Our tracking showed plenty of shoppers adding items to cart, but almost no completed purchases. Yet our revenue numbers told a different story, people were definitely buying.
After some digging, I found the issue. We were tracking the start of checkout, but not the actual purchase confirmation. One missing data point created a blind spot in our entire customer journey.
Sound familiar? Let me help you fix this common headache.
What's an event schema (and why it matters)
Your event schema is simply the blueprint for how you track customer behavior in your marketing platform:
What actions you track (like page views, email opens, purchases)
What details you collect with each action (like purchase amount or product name)
How consistently you name these events across your systems
Think of a purchase event in your schema:
Event name: "purchase_completed"
Properties: order_id, amount, products, coupon_code
When set up properly, this structured approach ensures you can see exactly how customers move through your experience. When incomplete, it creates frustrating blind spots that limit what your marketing automations can do.
The framework that fixed our tracking
You can use this simple framework for mapping customer events. Let's break this down into practical steps you can apply today.
Step 1 - Actions That Matter
First, map all customer touchpoints that indicate meaningful behavior. Check your platform, are you tracking?
Acquisition Events: Page/screen views, first visit, signup/registration
Engagement Events: Product views, searches, feature usage
Conversion Events: Add to cart, begin checkout, purchase
Retention Events: Return visit, repeat purchase, feature adoption
Step 2 - Consistent Naming
Next, establish a simple naming pattern and stick to it. I recommend:
Use snake_case for all events (product_viewed not ProductViewed)
Keep names in past tense (checkout_completed not complete_checkout)
Be consistent across platforms
Step 3 - Thorough Properties
Each event should carry properties that give you full context:
For all events: timestamp, user_id (if known), source (web, iOS, Android)
Specific event details for personalization
Step 4 - Implementation Testing
This is where I've seen many teams stumble. Define events and verify them:
Perform each key action yourself
Verify events fire correctly
Check all expected properties
Test on different devices
Step 5 - Ongoing Monitoring
Event tracking breaks… very often. Set up monitoring:
Weekly event volume checks
Monthly sample journey tests
Critical event alerts
Step 6 - Necessary Documentation
Document everything:
Event purposes
Required properties
Implementation ownership
Last verification dates
Your 30-minute event schema checkup
Ready to improve your tracking? Start with this quick audit:
List your 5 most critical business events.
Verify you're tracking these events in your platform.
Test a complete core flow (like signup-to-purchase).
Identify your biggest tracking gap.
The results you can expect
With complete, reliable event data, you can:
Build accurate segments
Trigger timely automations
Personalize effectively
Quickly identify conversion barriers
After fixing our event schema, targeted improvements increased our conversion rates by 15% in just two months.

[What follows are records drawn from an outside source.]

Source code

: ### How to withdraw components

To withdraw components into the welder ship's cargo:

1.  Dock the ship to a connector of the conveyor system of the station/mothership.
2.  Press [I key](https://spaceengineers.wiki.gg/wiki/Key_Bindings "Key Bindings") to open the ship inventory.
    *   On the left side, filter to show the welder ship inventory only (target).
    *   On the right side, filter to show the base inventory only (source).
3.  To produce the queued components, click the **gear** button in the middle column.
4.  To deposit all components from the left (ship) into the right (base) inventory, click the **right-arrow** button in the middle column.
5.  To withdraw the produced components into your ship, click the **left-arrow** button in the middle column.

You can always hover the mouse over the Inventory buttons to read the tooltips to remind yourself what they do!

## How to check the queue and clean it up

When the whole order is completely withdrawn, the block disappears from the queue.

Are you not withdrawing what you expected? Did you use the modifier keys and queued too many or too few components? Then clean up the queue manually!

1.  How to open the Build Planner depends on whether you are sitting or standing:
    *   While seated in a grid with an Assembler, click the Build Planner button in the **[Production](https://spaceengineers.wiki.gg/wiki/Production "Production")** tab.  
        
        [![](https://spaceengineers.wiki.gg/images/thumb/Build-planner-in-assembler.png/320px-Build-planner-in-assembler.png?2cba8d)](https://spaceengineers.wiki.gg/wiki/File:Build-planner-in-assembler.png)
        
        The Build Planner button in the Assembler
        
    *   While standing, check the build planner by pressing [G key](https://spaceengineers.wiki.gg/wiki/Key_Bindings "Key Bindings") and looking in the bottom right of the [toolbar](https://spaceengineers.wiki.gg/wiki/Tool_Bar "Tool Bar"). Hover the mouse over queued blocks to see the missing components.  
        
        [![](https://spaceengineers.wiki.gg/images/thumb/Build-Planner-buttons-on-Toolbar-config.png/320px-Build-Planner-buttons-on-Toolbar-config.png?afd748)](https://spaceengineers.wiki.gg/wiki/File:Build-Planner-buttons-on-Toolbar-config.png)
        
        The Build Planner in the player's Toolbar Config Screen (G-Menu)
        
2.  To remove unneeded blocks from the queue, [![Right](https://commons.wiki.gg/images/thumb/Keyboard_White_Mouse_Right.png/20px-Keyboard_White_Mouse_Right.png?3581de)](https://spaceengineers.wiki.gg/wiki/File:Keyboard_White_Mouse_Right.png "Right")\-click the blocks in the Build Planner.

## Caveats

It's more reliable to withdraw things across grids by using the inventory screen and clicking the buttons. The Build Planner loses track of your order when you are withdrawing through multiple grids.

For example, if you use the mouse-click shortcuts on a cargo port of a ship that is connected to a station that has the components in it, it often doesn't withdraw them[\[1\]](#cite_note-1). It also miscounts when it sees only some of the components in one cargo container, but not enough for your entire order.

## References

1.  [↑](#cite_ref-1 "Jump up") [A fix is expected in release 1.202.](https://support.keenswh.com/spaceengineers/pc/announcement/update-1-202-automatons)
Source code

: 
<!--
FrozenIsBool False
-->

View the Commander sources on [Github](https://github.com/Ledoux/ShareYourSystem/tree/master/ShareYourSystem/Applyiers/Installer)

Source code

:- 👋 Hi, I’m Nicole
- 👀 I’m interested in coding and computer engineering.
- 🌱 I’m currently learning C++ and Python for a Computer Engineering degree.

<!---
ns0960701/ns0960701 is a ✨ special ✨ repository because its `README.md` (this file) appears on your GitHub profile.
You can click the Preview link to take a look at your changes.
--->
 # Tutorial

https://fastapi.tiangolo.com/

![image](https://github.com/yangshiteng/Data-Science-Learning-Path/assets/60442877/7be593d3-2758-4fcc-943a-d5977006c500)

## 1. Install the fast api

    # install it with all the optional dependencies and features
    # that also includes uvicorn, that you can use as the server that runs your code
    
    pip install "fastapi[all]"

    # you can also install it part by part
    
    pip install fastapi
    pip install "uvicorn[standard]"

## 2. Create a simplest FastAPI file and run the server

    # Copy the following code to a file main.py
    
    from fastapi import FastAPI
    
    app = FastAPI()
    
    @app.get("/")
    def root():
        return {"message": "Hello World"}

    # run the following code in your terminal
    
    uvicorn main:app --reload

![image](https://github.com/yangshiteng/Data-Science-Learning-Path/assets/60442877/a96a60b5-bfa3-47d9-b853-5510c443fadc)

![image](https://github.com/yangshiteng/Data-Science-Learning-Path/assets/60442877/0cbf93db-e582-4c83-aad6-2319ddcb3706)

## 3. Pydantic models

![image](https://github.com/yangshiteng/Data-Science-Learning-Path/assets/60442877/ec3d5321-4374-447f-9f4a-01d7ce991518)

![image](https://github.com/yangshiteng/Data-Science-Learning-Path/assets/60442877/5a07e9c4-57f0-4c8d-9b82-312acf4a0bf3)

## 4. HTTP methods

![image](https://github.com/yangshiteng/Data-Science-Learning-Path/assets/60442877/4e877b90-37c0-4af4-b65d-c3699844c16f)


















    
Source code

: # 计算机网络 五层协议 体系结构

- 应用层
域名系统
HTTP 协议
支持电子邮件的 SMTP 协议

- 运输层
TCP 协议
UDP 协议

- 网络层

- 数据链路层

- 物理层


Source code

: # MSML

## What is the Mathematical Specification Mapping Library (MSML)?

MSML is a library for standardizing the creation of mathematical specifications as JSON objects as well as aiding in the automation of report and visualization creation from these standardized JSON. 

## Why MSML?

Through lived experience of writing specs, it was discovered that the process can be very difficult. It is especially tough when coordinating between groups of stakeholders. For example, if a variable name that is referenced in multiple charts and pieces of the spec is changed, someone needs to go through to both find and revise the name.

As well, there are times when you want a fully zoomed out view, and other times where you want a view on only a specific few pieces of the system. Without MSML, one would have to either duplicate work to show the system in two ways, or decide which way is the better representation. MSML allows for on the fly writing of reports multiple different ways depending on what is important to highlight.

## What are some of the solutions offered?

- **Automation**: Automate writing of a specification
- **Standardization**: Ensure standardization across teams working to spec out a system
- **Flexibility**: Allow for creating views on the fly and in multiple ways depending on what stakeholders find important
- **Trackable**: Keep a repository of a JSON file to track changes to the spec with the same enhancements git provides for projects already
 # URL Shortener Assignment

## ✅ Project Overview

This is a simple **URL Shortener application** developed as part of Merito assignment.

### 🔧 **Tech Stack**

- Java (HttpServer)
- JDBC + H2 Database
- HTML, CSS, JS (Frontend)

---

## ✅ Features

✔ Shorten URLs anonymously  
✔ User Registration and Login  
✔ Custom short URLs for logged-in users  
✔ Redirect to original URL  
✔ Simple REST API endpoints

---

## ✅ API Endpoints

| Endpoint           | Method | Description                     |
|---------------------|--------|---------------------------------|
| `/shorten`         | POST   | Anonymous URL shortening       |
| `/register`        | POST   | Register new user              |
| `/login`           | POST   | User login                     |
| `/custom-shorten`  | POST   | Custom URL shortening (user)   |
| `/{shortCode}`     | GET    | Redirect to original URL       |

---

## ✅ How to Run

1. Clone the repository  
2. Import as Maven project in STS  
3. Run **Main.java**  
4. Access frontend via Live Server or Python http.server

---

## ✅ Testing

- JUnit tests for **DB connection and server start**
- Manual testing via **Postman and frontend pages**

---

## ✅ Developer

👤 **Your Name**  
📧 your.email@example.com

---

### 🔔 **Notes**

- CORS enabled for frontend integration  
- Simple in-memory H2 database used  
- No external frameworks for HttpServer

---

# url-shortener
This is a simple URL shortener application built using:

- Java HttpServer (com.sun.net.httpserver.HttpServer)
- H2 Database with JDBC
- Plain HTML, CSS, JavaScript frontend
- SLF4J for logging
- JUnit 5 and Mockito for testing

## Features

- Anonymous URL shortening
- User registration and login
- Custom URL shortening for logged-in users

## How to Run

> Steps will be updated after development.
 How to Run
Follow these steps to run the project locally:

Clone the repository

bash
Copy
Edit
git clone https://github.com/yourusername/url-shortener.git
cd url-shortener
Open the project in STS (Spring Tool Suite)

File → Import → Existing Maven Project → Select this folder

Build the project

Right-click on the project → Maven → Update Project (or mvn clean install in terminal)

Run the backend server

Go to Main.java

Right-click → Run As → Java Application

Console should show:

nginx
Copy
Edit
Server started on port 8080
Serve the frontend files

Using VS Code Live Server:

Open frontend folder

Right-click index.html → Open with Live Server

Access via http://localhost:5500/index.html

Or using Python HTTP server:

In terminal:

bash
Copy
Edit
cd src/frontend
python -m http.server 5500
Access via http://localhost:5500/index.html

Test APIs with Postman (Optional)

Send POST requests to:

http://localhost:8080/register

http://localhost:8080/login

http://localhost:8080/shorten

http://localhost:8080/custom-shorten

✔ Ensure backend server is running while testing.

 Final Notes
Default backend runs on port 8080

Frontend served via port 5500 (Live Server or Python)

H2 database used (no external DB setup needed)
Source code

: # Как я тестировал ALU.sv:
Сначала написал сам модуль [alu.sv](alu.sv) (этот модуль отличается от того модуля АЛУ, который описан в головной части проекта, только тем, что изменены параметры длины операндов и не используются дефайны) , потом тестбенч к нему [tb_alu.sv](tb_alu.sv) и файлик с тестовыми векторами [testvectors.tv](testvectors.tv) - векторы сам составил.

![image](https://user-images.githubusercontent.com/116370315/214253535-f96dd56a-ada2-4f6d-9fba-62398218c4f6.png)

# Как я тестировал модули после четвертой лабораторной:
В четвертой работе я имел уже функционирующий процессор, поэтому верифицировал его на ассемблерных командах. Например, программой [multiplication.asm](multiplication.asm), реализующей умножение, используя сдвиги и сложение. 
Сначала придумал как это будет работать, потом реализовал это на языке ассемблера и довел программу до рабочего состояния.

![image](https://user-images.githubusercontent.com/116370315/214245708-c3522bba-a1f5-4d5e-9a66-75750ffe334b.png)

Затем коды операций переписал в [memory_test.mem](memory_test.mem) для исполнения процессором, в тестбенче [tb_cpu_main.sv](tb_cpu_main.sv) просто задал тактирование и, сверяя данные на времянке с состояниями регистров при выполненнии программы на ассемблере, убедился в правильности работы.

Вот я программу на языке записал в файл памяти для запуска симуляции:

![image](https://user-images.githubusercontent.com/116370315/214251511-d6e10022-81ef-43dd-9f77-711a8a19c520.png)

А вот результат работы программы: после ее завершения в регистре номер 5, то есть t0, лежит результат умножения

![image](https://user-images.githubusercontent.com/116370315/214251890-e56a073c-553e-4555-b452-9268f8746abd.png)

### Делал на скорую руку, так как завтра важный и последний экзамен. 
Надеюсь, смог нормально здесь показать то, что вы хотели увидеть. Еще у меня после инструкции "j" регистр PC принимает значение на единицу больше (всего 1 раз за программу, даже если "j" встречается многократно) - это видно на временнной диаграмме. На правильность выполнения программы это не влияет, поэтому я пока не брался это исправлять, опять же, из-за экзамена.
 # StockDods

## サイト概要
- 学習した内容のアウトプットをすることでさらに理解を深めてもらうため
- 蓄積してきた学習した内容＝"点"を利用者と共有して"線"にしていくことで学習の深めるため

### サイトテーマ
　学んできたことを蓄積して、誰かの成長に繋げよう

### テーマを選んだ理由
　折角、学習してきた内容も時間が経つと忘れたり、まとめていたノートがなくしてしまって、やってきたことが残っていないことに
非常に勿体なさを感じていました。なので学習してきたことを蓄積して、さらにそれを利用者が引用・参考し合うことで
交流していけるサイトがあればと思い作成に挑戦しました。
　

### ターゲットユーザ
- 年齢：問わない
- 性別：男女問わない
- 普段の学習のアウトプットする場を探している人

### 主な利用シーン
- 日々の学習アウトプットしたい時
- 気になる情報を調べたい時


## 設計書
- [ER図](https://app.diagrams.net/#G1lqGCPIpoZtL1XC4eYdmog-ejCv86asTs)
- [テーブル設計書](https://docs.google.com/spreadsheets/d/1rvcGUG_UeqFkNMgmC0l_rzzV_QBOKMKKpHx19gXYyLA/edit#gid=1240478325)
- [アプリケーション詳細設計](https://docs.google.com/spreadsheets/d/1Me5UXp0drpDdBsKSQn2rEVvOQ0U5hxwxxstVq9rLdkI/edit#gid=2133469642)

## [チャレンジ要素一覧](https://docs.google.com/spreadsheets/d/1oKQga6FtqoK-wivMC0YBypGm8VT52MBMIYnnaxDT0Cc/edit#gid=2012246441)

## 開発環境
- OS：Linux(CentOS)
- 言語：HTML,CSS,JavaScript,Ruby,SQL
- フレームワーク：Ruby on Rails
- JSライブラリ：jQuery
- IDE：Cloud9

Start with your most important journey
Pick your most critical triggered journey, audit it, and make improvements. Small fixes here can have substantial impacts on your revenue.
Which customer journey will you audit first? Your acquisition funnel? Onboarding sequence? Renewal process? Pick one path and dive in!.
Lifecycle quick hits?
Lifecycle emails triggered by user events see up to 8x higher open rates compared to generic blasts (Braze Benchmark Report 2024).
Run tests longer than one buying cycle, short tests can misrepresent true user behavior.
Tiny habit: Monthly, compare campaign results directly in your ESP and analytics dashboards to spot hidden tracking issues.
Braze now supports easy event testing directly within Canvas, run test users through journeys without coding.
Improving your event tracking today means better marketing results tomorrow.
Well, that’s all for today, folks. See you next Monday.
Feel free to discuss these ideas in your weekly team standup or in a 1-1 with your manager.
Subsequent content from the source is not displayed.